When reviewing, first check the constitutional rules (PII, grain, mandatory fields), then the SQL. This speeds up the review and makes comments blocking on a formal basis.
Additional resources: The base volume of the course (application constitution): Describes the mission, stack, and roadmap of the application as a whole; part 6 extends this idea to Data Lakehouse.
dbt documentation on data contracts: https://docs.getdbt.com — the section on data contracts and model schemas.
DuckDB documentation: https://duckdb.org/docs — a description of the local analytical engine used in the study environment.
The "Data Mesh" framework (Zhamak Dehghani): The concept of domain ownership and data contracts underlying the idea of a constitution file.
GDPR and bank regulatory requirements: An overview of the requirements for the protection of personal data in the financial sector (for the context of PII policy).
The article "The Ten Fallacies of Data Science": About common mistakes in building analytical platforms, including the absence of an explicit policy.

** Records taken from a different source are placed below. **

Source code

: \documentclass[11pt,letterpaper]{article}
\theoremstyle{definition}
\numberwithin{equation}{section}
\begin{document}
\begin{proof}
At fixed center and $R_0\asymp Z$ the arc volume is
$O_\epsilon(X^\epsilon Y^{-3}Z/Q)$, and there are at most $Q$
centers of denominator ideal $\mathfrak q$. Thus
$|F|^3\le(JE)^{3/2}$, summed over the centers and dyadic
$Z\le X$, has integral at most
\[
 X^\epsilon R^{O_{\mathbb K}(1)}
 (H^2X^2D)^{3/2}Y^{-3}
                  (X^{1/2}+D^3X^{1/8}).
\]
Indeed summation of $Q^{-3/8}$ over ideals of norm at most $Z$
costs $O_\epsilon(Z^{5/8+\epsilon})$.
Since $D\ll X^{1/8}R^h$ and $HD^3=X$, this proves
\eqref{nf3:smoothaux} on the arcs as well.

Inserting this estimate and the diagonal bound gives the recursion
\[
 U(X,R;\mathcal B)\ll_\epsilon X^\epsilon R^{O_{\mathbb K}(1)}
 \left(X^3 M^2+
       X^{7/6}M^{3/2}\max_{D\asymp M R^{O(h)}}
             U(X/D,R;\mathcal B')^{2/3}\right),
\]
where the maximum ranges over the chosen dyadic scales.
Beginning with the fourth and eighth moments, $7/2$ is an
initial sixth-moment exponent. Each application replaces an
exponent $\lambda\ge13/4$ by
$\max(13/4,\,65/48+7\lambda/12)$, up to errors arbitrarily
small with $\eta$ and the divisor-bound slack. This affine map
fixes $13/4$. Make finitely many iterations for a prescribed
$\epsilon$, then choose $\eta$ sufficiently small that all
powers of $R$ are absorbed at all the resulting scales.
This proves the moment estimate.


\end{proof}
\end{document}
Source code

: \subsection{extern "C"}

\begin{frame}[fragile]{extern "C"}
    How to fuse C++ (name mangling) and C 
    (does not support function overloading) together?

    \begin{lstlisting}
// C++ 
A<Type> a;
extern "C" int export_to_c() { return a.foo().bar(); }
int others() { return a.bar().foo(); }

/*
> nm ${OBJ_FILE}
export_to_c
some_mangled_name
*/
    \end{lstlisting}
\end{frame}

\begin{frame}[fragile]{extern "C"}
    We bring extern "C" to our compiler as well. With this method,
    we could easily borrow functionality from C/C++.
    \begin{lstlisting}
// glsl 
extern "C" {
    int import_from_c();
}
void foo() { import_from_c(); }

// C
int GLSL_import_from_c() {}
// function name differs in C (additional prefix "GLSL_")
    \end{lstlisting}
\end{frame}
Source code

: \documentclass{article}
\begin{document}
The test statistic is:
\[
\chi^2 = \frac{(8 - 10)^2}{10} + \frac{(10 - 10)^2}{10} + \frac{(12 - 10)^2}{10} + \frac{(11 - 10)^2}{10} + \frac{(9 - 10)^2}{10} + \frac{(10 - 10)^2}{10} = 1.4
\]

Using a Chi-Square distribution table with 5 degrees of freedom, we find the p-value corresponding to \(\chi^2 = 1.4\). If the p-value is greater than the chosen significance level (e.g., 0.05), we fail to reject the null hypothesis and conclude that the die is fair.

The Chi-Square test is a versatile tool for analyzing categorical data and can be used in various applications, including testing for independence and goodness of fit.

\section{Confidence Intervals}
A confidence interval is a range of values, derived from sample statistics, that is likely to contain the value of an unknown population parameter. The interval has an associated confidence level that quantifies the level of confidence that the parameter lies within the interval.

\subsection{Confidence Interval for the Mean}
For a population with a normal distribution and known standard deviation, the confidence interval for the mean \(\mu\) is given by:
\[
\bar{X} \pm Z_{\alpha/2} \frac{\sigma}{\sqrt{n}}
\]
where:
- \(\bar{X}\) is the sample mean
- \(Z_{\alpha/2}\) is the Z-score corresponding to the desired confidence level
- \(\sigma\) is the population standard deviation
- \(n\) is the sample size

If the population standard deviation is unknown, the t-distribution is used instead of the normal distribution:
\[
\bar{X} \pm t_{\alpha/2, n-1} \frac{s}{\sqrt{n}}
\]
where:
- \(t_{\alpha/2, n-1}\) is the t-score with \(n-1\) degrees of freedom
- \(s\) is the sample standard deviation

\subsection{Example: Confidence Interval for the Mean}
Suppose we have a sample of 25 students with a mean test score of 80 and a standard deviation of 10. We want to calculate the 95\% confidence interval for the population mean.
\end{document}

Summary: The constitution of the bank's data platform is four short files (mission.md, tech-stack.md, roadmap.md, AGENTS.md) that record the mission, the allowed stack, the artifact roadmap, and the non-negotiable rules of agent behavior. The main value of the constitution lies in its verifiability: each rule must be formulated so that it can be applied in review. A bad constitution says "maintain quality and security", a good one says "marts do not expose direct PII", "changing grain requires confirmation", "check facts are written before SQL". The constitution must be assembled before source profiling, updated when a new rule appears, and treated as a contract with your future self: what is obvious today will cease to be obvious after ten changes. A typical mistake is mixing the constitution and the specification of a specific mart; this should be avoided by separating general principles and implementation across different layers of documentation.